La gente bien piensa así
Soy una persona que muy difícilmente encuentra cosas perdidas en la calle.
No es este el caso de mi padre, que sin buscarlo siempre ve situaciones o encuentra algo. En una oportunidad iba cruzando una plaza y vio tirado en el camino un celular muy moderno, por supuesto lo levanto y lo guardo. A la media hora aproximadamente el teléfono sonó pero lamentablemente mi padre no supo atenderlo pues no conocía la forma de ese celular tan sofisticado. Fue entonces que se dirigió al kiosco donde el suele cargar su celular mucho mas simple y le contó al empleado lo sucedido.
Le pidió que se fijara si el podía saber de donde habían llamado para poder comunicarse, y como todo joven internauta enseguida entendió su funcionamiento y le marco el numero de donde había sido llamado. Cuando es atendido le dicen que se había comunicado con el sanatorio de la Trinidad, mi padre le explica que de allí habían llamado a un celular y quería hablar con esa persona, inmediatamente fue conectado con un señor que resulto ser el dueño del aparato. Luego de unos minutos de conversación, quedaron que después de las veinte horas, esta persona pasaría a buscarlo por la casa de mi padre. Asi fue, cuando este señor se presento con su nombre y como el dueño de dicho celular le dijo que era médico cirujano y que no sabia como agradecerle pues en ese celular tenia guardada la agenda, contactos muy importantes y un sin fin de cosas que lo complicarían muchísimo si no lo hubiese encontrado. Antes de irse el médico le extiende dinero a mi padre como agradecimiento, mi padre le dijo, estimado amigo la única forma de pago por agradecimiento que acepto es que si a usted, alguna vez le sucede lo mismo que a mi actúe de la misma manera y le pueda facilitar su vida a otra persona.

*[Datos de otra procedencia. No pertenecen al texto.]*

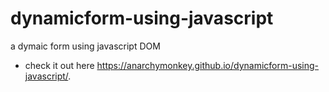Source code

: # dynamicform-using-javascript
a dymaic form using javascript DOM
* check it out here  https://anarchymonkey.github.io/dynamicform-using-javascript/.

Por esas formas de actuar y de ser, siempre he tenido y tengo a mi padre como ejemplo a seguir porque creo que la gente de bien piensa así.
MARIA
Quienes han coleccionado un gran cúmulo de experiencias, de anécdotas, de recuerdos suelen plasmar en papel y lápiz sus vivencias. Este taller propone crear y administrar un blog como espacio de difusión de esos textos que suelen acumularse hojas sobre hojas. La escritura, la lectura en ronda y la publicación online nos han brindado una manera accesible para compartir nuestros textos y transformarnos en “blogueros”.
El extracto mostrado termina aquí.